One can experience the heights of human material achievements inside luxury malls, condos, hotels, offices, and supercars.
Step outside, and it’s a different world. One would cough up dust, skip over potholes, dodge construction tools dropping down from above, run after buses, sidestep speeding motorbikes, look left and right warily at road crossings as if about to enter a war zone, and always have some cash in hand in case the police stopped you for any reason.
Privileged children spend their lives inside chauffeured vans, eyes glued to their iPads, while outside, unfortunate children try to sell flowers to apathetic drivers, who avert their gaze and move their cars away. Towering high-rises stand next to the poorest slums. The finest European sportscar races past some makeshift crossbreed of a motorbike and a wagon.
Bangkok becomes the poor man's Venice of the East when it floods, a paraplegic during rush hours, and a drowning paraplegic during rush hours in the rainy season.
In terms of material developments, to go out of Bangkok into the provinces is to enter a different world. In fact, leaving the city centre is already venturing into a different world. But the road quality is all the same.

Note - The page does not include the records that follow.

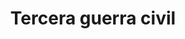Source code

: ﻿---
title: "Tercera guerra civil"
permalink: periodes_62.html
layout: periode
dataInici: -43
dataFi: -42
sidebar: periodes
pares:
  - id: 8
    title: "República romana"
    dataInici: "(-509)"
    dataFi: "(-27)"

fills:
  - id: 233
    title: "Batalla de Filipos"
    dataInici: "(-42)"

jocsPrincipals:
jocsEscenaris:
jocsEpoca:
jocsEpocaEscenaris:
---
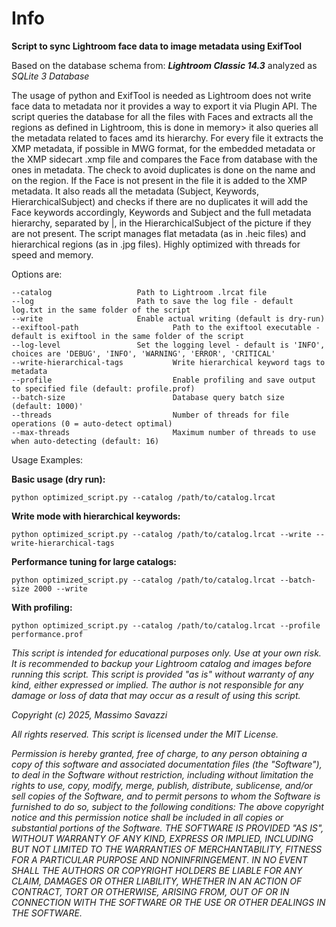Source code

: # Info

  

**Script to sync Lightroom face data to image metadata using ExifTool**

  

Based on the database schema from: ***Lightroom Classic 14.3*** analyzed as *SQLite 3 Database*

  

The usage of python and ExifTool is needed as Lightroom does not write face data to metadata nor it provides a way to export it via Plugin API.
The script queries the database for all the files with Faces and extracts all the regions as defined in Lightroom, this is done in memory> it also queries all the metadata related to faces amd its hierarchy.
For every file it extracts the XMP metadata, if possible in MWG format, for the embedded metadata or the XMP sidecart .xmp file and compares the Face from database with the ones in metadata. The check to avoid duplicates is done on the name and on the region. If the Face is not present in the file it is added to the XMP metadata. It also reads all the metadata (Subject, Keywords, HierarchicalSubject) and checks if there are no duplicates it will add the Face keywords accordingly, Keywords and Subject and the full metadata hierarchy, separated by |, in the HierarchicalSubject of the picture if they are not present.
The script manages flat metadata (as in .heic files) and hierarchical regions (as in .jpg files).
Highly optimized with threads for speed and memory.

  

Options are:

    --catalog		            Path to Lightroom .lrcat file
    --log			            Path to save the log file - default log.txt in the same folder of the script
    --write			            Enable actual writing (default is dry-run)
    --exiftool-path                     Path to the exiftool executable - default is exiftool in the same folder of the script
    --log-level		            Set the logging level - default is 'INFO', choices are 'DEBUG', 'INFO', 'WARNING', 'ERROR', 'CRITICAL'
    --write-hierarchical-tags           Write hierarchical keyword tags to metadata
    --profile                           Enable profiling and save output to specified file (default: profile.prof)
    --batch-size                        Database query batch size (default: 1000)'
    --threads                           Number of threads for file operations (0 = auto-detect optimal)
    --max-threads                       Maximum number of threads to use when auto-detecting (default: 16)

Usage Examples:


**Basic usage (dry run):**


    python optimized_script.py --catalog /path/to/catalog.lrcat

**Write mode with hierarchical keywords:**


    python optimized_script.py --catalog /path/to/catalog.lrcat --write --write-hierarchical-tags

**Performance tuning for large catalogs:**


    python optimized_script.py --catalog /path/to/catalog.lrcat --batch-size 2000 --write

**With profiling:**


    python optimized_script.py --catalog /path/to/catalog.lrcat --profile performance.prof

  
  
  


*This script is intended for educational purposes only. Use at your own risk.*
*It is recommended to backup your Lightroom catalog and images before running this script.*
*This script is provided "as is" without warranty of any kind, either expressed or implied.*
*The author is not responsible for any damage or loss of data that may occur as a result of using this script.*
   
*Copyright (c) 2025, Massimo Savazzi* 
   
*All rights reserved.*
*This script is licensed under the MIT License.*
   
  
*Permission is hereby granted, free of charge, to any person obtaining a copy of this software and associated documentation files (the "Software"), to deal in the Software without restriction, including without limitation the rights to use, copy, modify, merge, publish, distribute, sublicense, and/or sell copies of the Software, and to permit persons to whom the Software is furnished to do so, subject to the following conditions: The above copyright notice and this permission notice shall be included in all copies or substantial portions of the Software.*
*THE SOFTWARE IS PROVIDED "AS IS", WITHOUT WARRANTY OF ANY KIND, EXPRESS OR IMPLIED, INCLUDING BUT NOT LIMITED TO THE WARRANTIES OF MERCHANTABILITY, FITNESS FOR A PARTICULAR PURPOSE AND NONINFRINGEMENT. IN NO EVENT SHALL THE AUTHORS OR COPYRIGHT HOLDERS BE LIABLE FOR ANY CLAIM, DAMAGES OR OTHER LIABILITY, WHETHER IN AN ACTION OF CONTRACT, TORT OR OTHERWISE, ARISING FROM, OUT OF OR IN CONNECTION WITH THE SOFTWARE OR THE USE OR OTHER DEALINGS IN THE SOFTWARE.*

On May 22, 2022, Chadchart Sitthipunt won the race for Bangkok governor by a landslide. Bangkok was gripped with hope and excitement of the wonders that may come. The provinces looked on with envy, “Why can’t we elect our own governor too?” which illustrates the nationwide inequality of the Interior Ministry's appointment of provincial governors. However, that’s a story for another day.
Nearly two years on, we realise little has been done to improve Bangkok. But this is no fault of the governor. The fact is Governor Chadchart doesn’t have the power to get anything done. Therein lies the problem: elections are democratic, but the power structure of the Thai bureaucracy is right out of a Cold War-era Third World banana republic (or kingdom, in this case).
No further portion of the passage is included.